### GIVEN DATA
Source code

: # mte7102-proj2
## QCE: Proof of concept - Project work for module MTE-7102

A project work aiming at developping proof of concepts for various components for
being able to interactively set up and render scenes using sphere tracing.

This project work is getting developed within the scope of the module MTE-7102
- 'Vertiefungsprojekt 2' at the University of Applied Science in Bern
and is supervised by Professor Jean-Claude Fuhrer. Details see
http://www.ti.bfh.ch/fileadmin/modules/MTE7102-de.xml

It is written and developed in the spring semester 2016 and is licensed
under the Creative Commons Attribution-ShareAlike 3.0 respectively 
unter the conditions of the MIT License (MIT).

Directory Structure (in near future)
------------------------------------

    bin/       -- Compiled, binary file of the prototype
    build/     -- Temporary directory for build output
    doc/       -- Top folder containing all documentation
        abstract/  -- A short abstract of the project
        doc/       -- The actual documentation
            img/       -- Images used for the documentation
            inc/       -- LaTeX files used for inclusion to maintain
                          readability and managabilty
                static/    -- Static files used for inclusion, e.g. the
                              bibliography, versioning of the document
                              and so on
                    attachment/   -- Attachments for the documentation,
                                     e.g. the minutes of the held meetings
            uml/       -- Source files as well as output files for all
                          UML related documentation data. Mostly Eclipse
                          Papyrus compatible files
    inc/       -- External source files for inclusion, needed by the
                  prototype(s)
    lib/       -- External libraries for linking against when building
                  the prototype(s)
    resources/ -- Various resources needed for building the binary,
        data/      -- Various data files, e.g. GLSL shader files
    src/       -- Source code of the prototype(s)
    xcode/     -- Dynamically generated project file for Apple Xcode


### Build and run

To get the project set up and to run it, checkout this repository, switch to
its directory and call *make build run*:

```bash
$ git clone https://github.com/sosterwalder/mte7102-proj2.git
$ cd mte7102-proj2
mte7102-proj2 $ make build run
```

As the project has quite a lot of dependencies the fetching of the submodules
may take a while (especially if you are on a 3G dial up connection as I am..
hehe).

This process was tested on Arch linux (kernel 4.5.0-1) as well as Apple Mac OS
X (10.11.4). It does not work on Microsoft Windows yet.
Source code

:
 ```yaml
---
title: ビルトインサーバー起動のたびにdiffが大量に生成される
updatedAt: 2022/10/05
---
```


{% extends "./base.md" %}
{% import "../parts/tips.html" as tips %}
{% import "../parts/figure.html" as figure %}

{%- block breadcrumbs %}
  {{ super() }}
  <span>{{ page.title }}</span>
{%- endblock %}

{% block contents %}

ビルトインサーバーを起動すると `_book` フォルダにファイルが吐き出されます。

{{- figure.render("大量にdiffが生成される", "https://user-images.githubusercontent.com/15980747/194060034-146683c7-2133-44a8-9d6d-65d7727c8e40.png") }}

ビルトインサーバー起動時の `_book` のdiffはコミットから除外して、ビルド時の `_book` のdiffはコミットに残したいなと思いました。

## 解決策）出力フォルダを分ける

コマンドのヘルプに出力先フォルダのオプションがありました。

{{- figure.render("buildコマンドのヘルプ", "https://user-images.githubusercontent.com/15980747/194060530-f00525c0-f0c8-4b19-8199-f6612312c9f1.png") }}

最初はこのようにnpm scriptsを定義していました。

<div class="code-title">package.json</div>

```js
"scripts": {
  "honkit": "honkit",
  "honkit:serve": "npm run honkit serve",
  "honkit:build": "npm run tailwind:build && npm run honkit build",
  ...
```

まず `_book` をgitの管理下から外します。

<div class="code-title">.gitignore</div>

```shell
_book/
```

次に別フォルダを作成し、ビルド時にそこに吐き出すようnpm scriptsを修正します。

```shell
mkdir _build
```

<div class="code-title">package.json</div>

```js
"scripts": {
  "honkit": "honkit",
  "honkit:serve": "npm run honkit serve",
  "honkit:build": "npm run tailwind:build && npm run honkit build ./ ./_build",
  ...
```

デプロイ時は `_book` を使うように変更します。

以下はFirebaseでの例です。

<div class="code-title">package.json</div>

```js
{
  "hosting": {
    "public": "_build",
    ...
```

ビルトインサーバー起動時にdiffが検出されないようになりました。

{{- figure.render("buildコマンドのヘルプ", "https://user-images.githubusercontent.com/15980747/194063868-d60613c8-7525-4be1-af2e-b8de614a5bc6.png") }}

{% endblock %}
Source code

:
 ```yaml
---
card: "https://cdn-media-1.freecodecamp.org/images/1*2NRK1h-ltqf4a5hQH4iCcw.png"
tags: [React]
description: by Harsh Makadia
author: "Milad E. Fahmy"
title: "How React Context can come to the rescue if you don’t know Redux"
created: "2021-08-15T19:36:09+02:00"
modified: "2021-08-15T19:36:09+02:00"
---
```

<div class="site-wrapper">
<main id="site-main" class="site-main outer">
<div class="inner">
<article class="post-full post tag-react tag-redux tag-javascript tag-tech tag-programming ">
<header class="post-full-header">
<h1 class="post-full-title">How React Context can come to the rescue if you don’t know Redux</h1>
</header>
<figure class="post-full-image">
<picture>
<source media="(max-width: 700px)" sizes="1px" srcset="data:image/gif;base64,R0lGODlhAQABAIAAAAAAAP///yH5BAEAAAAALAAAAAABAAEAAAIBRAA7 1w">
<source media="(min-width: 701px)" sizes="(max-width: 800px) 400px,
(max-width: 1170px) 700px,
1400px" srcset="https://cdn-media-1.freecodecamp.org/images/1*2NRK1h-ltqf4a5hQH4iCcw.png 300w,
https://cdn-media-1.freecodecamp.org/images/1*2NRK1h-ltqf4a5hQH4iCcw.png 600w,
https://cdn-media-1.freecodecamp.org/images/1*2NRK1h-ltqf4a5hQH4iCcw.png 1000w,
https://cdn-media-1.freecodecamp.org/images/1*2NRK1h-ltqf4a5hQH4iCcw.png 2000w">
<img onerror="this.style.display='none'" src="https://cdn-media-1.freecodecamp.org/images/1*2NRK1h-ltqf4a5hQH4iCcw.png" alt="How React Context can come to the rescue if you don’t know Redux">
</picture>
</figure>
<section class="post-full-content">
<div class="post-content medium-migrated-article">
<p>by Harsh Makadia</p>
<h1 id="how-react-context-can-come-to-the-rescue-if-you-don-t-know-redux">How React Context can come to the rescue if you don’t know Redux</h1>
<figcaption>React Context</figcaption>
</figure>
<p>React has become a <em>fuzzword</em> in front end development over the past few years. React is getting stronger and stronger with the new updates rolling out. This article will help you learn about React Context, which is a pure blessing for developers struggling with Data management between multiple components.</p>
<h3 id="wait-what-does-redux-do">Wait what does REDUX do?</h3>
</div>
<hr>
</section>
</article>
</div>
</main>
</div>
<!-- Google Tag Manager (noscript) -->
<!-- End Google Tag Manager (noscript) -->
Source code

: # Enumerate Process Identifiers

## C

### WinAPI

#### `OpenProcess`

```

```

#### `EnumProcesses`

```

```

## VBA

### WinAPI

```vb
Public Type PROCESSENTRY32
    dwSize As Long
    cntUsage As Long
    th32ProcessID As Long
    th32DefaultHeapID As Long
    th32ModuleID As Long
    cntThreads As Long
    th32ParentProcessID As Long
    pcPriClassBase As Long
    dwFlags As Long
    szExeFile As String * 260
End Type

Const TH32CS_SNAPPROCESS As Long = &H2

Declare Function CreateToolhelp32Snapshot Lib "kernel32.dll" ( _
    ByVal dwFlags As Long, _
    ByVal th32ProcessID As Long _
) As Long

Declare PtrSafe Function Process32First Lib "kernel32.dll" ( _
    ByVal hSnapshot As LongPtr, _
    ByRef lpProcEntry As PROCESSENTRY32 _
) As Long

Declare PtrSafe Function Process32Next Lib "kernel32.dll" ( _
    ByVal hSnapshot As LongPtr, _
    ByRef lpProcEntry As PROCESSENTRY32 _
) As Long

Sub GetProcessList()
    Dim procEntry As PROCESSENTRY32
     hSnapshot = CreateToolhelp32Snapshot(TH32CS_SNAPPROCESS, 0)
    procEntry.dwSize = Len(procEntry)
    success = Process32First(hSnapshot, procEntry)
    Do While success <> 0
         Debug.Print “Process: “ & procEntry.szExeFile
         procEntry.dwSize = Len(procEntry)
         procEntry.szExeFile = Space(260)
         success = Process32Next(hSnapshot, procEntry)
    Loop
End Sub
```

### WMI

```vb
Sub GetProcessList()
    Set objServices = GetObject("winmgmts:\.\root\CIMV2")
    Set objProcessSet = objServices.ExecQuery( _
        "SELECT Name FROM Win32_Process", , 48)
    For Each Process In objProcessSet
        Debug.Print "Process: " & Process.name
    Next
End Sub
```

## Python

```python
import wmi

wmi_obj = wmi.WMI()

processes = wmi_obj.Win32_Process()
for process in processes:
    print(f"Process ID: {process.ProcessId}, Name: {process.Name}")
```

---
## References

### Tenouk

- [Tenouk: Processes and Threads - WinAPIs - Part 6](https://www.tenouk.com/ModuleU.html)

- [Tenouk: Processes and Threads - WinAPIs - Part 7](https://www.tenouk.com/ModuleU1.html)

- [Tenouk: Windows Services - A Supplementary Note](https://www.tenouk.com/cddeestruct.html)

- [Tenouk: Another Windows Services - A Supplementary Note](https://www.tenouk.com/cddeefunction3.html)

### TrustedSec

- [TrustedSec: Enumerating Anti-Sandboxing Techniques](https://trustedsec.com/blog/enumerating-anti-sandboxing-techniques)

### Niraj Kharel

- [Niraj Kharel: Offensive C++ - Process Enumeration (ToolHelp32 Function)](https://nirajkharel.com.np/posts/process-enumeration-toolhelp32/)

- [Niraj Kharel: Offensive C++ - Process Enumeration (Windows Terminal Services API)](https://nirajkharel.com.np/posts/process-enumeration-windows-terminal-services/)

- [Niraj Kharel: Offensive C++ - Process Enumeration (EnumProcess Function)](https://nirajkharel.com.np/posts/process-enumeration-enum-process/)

### TASK REQUIREMENTS
Write out a verbatim copy of the data, beginning with its first line and ending with the line that contains "of the project".

### PROBLEM SOLUTION
Source code

: # mte7102-proj2
## QCE: Proof of concept - Project work for module MTE-7102

A project work aiming at developping proof of concepts for various components for
being able to interactively set up and render scenes using sphere tracing.

This project work is getting developed within the scope of the module MTE-7102
- 'Vertiefungsprojekt 2' at the University of Applied Science in Bern
and is supervised by Professor Jean-Claude Fuhrer. Details see
http://www.ti.bfh.ch/fileadmin/modules/MTE7102-de.xml

It is written and developed in the spring semester 2016 and is licensed
under the Creative Commons Attribution-ShareAlike 3.0 respectively 
unter the conditions of the MIT License (MIT).

Directory Structure (in near future)
------------------------------------

    bin/       -- Compiled, binary file of the prototype
    build/     -- Temporary directory for build output
    doc/       -- Top folder containing all documentation
        abstract/  -- A short abstract of the project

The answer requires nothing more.